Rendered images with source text
◆ ◆ ◆ ◆ ◆
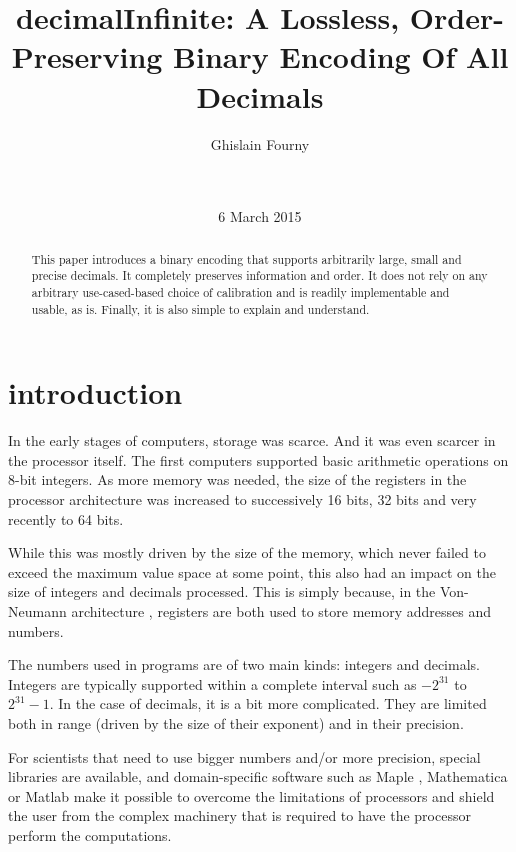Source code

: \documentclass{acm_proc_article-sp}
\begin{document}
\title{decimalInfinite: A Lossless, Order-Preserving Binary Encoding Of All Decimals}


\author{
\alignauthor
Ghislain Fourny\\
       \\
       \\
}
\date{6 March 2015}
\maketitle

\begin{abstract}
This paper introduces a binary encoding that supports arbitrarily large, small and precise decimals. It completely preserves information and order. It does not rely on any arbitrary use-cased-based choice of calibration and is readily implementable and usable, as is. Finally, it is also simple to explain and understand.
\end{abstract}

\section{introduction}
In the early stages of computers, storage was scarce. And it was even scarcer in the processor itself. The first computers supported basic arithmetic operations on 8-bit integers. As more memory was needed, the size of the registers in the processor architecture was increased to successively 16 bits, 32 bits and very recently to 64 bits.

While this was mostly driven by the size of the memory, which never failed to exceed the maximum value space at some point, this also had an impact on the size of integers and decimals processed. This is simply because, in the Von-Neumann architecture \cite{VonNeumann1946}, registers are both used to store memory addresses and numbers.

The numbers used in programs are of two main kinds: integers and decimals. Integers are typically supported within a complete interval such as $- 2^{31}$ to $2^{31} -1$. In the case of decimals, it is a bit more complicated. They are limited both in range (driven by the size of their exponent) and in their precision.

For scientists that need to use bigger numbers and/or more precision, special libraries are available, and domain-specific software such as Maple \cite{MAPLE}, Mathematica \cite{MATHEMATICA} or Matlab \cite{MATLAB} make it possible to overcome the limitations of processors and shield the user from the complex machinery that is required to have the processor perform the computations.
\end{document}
◆ ◆ ◆ ◆ ◆
> Assignment
Reproduce each entry exactly as written, but leave out the images.

> Reply to the exercise
Source code

: \documentclass{acm_proc_article-sp}
\begin{document}
\title{decimalInfinite: A Lossless, Order-Preserving Binary Encoding Of All Decimals}


\author{
\alignauthor
Ghislain Fourny\\
       \\
       \\
}
\date{6 March 2015}
\maketitle

\begin{abstract}
This paper introduces a binary encoding that supports arbitrarily large, small and precise decimals. It completely preserves information and order. It does not rely on any arbitrary use-cased-based choice of calibration and is readily implementable and usable, as is. Finally, it is also simple to explain and understand.
\end{abstract}

\section{introduction}
In the early stages of computers, storage was scarce. And it was even scarcer in the processor itself. The first computers supported basic arithmetic operations on 8-bit integers. As more memory was needed, the size of the registers in the processor architecture was increased to successively 16 bits, 32 bits and very recently to 64 bits.

While this was mostly driven by the size of the memory, which never failed to exceed the maximum value space at some point, this also had an impact on the size of integers and decimals processed. This is simply because, in the Von-Neumann architecture \cite{VonNeumann1946}, registers are both used to store memory addresses and numbers.

The numbers used in programs are of two main kinds: integers and decimals. Integers are typically supported within a complete interval such as $- 2^{31}$ to $2^{31} -1$. In the case of decimals, it is a bit more complicated. They are limited both in range (driven by the size of their exponent) and in their precision.

For scientists that need to use bigger numbers and/or more precision, special libraries are available, and domain-specific software such as Maple \cite{MAPLE}, Mathematica \cite{MATHEMATICA} or Matlab \cite{MATLAB} make it possible to overcome the limitations of processors and shield the user from the complex machinery that is required to have the processor perform the computations.
\end{document}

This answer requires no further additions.